We would like Bernadine to share her passion with the rest of the Fynbos Forum and to share her stories about the challenges and successes of projects she has initiated in the local community. These lessons are valuable ones to share at a platform like the Fynbos Forum where other conservation managers and environmental practitioners will be present, because as urban development increases in the Cape Floristic Region, so do we as conservators increasingly need to deal with conservation in an urban context and find new ways of integrating conservation with surrounding social needs to ensure long-term sustainability. We would also like to recommend that Bernadine should contribute a poster to the Forum if possible. The theme we were thinking of is “the other side of the fence”, where Bernadine could perhaps reflect on the community’s perception of the nature reserve from the outside and then also touch on some of the achievements and activities I mentioned above which have been successful ways of reaching out to the community with a conservation message.

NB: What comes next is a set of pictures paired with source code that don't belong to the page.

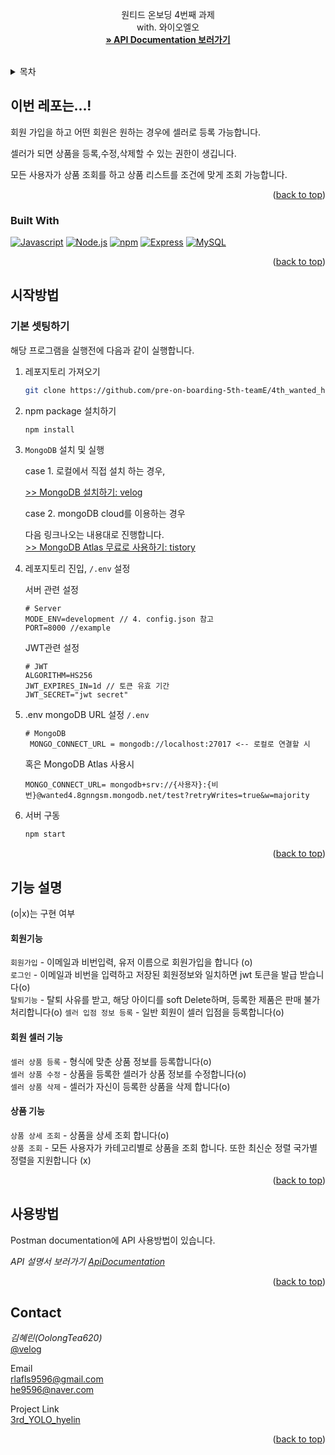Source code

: <a name="readme-top"></a>

<!-- PROJECT LOGO -->
<br />
<div align="center">
  <a href="https://github.com/pre-on-boarding-5th-teamE/3rd_ThingsFlow_hyelin">
  </a>

<h3 align="center"></h3>

  <p align="center">
    </h4>원티드 온보딩 4번째 과제</h4></br>
    with. 와이오엘오
    <br />
    <a href="https://documenter.getpostman.com/view/17264763/2s8YYJogg6"><strong> » API Documentation 보러가기</strong></a>
    <br />
    <br />
  </p>
</div>

<!-- TABLE OF CONTENTS -->
<details>
  <summary>목차</summary>
  <ol>
    <li>
      <a href="#about-the-project">이번 레포는...!</a>
      <ul>
        <li><a href="#built-with">Built With</a></li>
      </ul>
    </li>
    <li>
      <a href="#getting-started">시작방법</a>
      <ul>
        <li><a href="#prerequisites">기본 셋팅하기</a></li>
        <li><a href="#installation">기본 셋팅하기</a></li>
      </ul>
    </li>
    <li><a href="#roadmap">기능설명</a></li>
    <li><a href="#usage">사용방법</a></li>
    <li><a href="#contact">Contact</a></li>
  </ol>
</details>



<!-- ABOUT THE PROJECT -->
## 이번 레포는...!

회원 가입을 하고 어떤 회원은 원하는 경우에 셀러로 등록 가능합니다.      

셀러가 되면 상품을 등록,수정,삭제할 수 있는 권한이 생깁니다.    

모든 사용자가 상품 조회를 하고 상품 리스트를 조건에 맞게 조회 가능합니다.

<p align="right">(<a href="#readme-top">back to top</a>)</p>



### Built With

[![Javascript][Javascript]][javascript-url] 
[![Node.js][Node.js]][Node-url] 
[![npm][npm]][npm-url]
[![Express][Express]][Express-url] 
[![MySQL][MySQL]][MySQL-url] 


<!--링크 알아올 것-->
<p align="right">(<a href="#readme-top">back to top</a>)</p>

<!-- GETTING STARTED -->
## 시작방법
### 기본 셋팅하기
해당 프로그램을 실행전에 다음과 같이 실행합니다.    

1. 레포지토리 가져오기
   ```sh
   git clone https://github.com/pre-on-boarding-5th-teamE/4th_wanted_hyelin.git
   ```
2. npm package 설치하기
   ```sh
   npm install
   ```
3. `MongoDB` 설치 및 실행  
    
    case 1. 로컬에서 직접 설치 하는 경우,

    [>> MongoDB 설치하기: velog](https://velog.io/@seungsang00/Ubuntu-MongoDB-%EC%84%A4%EC%B9%98%ED%95%98%EA%B8%B0-Ubuntu-20.04)

    case 2. mongoDB cloud를 이용하는 경우
    
    다음 링크나오는 내용대로 진행합니다.    
    [>> MongoDB Atlas 무료로 사용하기: tistory](https://developer88.tistory.com/421)

4. 레포지토리 진입,  `/.env` 설정 
    
    서버 관련 설정
    ```
    # Server
    MODE_ENV=development // 4. config.json 참고
    PORT=8000 //example
    ```
    JWT관련 설정
    ```
    # JWT
    ALGORITHM=HS256
    JWT_EXPIRES_IN=1d // 토큰 유효 기간 
    JWT_SECRET="jwt secret"
    ```
5. .env mongoDB URL 설정 `/.env`
   
   ```
   # MongoDB
    MONGO_CONNECT_URL = mongodb://localhost:27017 <-- 로컬로 연결할 시
    ```
    혹은 MongoDB Atlas 사용시
    ```
    MONGO_CONNECT_URL= mongodb+srv://{사용자}:{비번}@wanted4.8gnngsm.mongodb.net/test?retryWrites=true&w=majority
   ```

6. 서버 구동
    ```sh
    npm start
    ```

<p align="right">(<a href="#readme-top">back to top</a>)</p>

## 기능 설명
(o|x)는 구현 여부
#### 회원기능    
`회원가입` -  이메일과 비번입력, 유저 이름으로 회원가입을 합니다 (o)    
`로그인` - 이메일과 비번을 입력하고 저장된 회원정보와 일치하면 jwt 토큰을 발급 받습니다(o)   
`탈퇴기능` - 탈퇴 사유를 받고, 해당 아이디를 soft Delete하며, 등록한 제품은 판매 불가 처리합니다(o)
`셀러 입점 정보 등록` - 일반 회원이 셀러 입점을 등록합니다(o)     

#### 회원 셀러 기능     
`셀러 상품 등록` - 형식에 맞춘 상품 정보를 등록합니다(o)   
`셀러 상품 수정` - 상품을 등록한 셀러가 상품 정보를 수정합니다(o)   
`셀러 상품 삭제` - 셀러가 자신이 등록한 상품을 삭제 합니다(o)   


#### 상품 기능   
`상품 상세 조회` - 상품을 상세 조회 합니다(o)   
`상품 조회` - 모든 사용자가 카테고리별로 상품을 조회 합니다. 또한 최신순 정렬 국가별 정렬을 지원합니다 (x)

<p align="right">(<a href="#readme-top">back to top</a>)</p>

<!-- USAGE EXAMPLES -->
## 사용방법

Postman documentation에  API 사용방법이 있습니다.

_API 설명서 보러가기 [ApiDocumentation](https://documenter.getpostman.com/view/17264763/2s8YYJogg6)_

<p align="right">(<a href="#readme-top">back to top</a>)</p>

<!-- CONTACT -->
## Contact

*김혜린(OolongTea620)*     
[@velog](https://velog.io/@rlafls9596)     

Email   
rlafls9596@gmail.com        
he9596@naver.com

Project Link   
[3rd_YOLO_hyelin](https://github.com/OolongTea620/4th_YOLO_hyelin)

<p align="right">(<a href="#readme-top">back to top</a>)</p>


<!-- MARKDOWN LINKS & IMAGES -->
<!-- https://www.markdownguide.org/basic-syntax/#reference-style-links -->
[contributors-shield]: https://img.shields.io/github/contributors/github_username/repo_name.svg?style=for-the-badge
[contributors-url]: https://github.com/github_username/repo_name/graphs/contributors
[forks-shield]: https://img.shields.io/github/forks/github_username/repo_name.svg?style=for-the-badge
[forks-url]: https://github.com/github_username/repo_name/network/members
[stars-shield]: https://img.shields.io/github/stars/github_username/repo_name.svg?style=for-the-badge
[stars-url]: https://github.com/github_username/repo_name/stargazers
[issues-shield]: https://img.shields.io/github/issues/github_username/repo_name.svg?style=for-the-badge
[issues-url]: https://github.com/github_username/repo_name/issues
[license-shield]: https://img.shields.io/github/license/github_username/repo_name.svg?style=for-the-badge
[license-url]: https://github.com/github_username/repo_name/blob/master/LICENSE.txt
[linkedin-shield]: https://img.shields.io/badge/-LinkedIn-black.svg?style=for-the-badge&logo=linkedin&colorB=555
[linkedin-url]: https://linkedin.com/in/linkedin_username

[npm]: https://img.shields.io/badge/npm-CB3837?style=for-the-badge&logo=npm&logoColor=white
[npm-url]: https://www.npmjs.com/
[Node.js]: https://img.shields.io/badge/Node.js-339933?style=for-the-badge&logo=Node.js&logoColor=white
[Node-url]: https://nodejs.org/ko/
[Express]: https://img.shields.io/badge/Express-000000?style=for-the-badge&logo=Express&logoColor=white
[Express-url]: https://expressjs.com/
[MySQL]: https://img.shields.io/badge/MongoDB-47A248?style=for-the-badge&logo=MongoDB&logoColor=white
[MySQL-url]: https://www.mysql.com/
[Javascript]: https://img.shields.io/badge/Javascript-ffb13b?style=for-the-badge&logo=javascript&logoColor=white
[javascript-url]: https://www.javascript.com/
[Seqeulize]: https://img.shields.io/badge/Sequelize-2496ED?style=for-the-badge&logo=sequelize&logoColor=white
[Sequezlie-url]: https://sequelize.org/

The Fynbos Forum would also be a wonderful opportunity for Bernadine to experience the greater conservation network that exists and to likewise learn lessons that she too can apply. Bernadine’s circumstances have never really allowed her the opportunity to travel outside of the City, so affording such an opportunity like the Fynbos Forum would be a fitting gift to someone like Bernadine who gives so much of her own time and effort into community upliftment and conservation.
Since Bernadine Thomas is a private individual, we cannot request sponsorship from the City of Cape Town, so I would like to find out whether the Fynbos Forum Committee could please consider sponsoring her attendance to this year’s Forum. It would be especially good timing since False Bay Nature Reserve will also be motivating to send our own staff members to showcase the Skills Development Programme at the Forum this year. The Skills Development Programme is capacity building programme which has been successful in training members of the local community, while employing them at our nature reserve, which has enhanced many people’s opportunities for future employment. This theme ties in nicely with that of Bernadine’s in combining community upliftment with conservation.
Kader Asmal Legacy Project
The project aims to address the many water catchment related issues we suffer in the city. The project is funded by the City of Cape Town and strives to employ as many people as over six months to tackle catchment issues. At FBNR 33 such people are employed and have been working since February.
Student Conservation officer training
Each year FBNR employs students who are doing their third year Nature Conservation Diploma and mentors them for the year. 2012 sees two students who are currently at our reserve and are doing well.
FBNR runs two overnight EE facilities and one day program facility. We aim to excite and teach as many children as possible about the environment around them.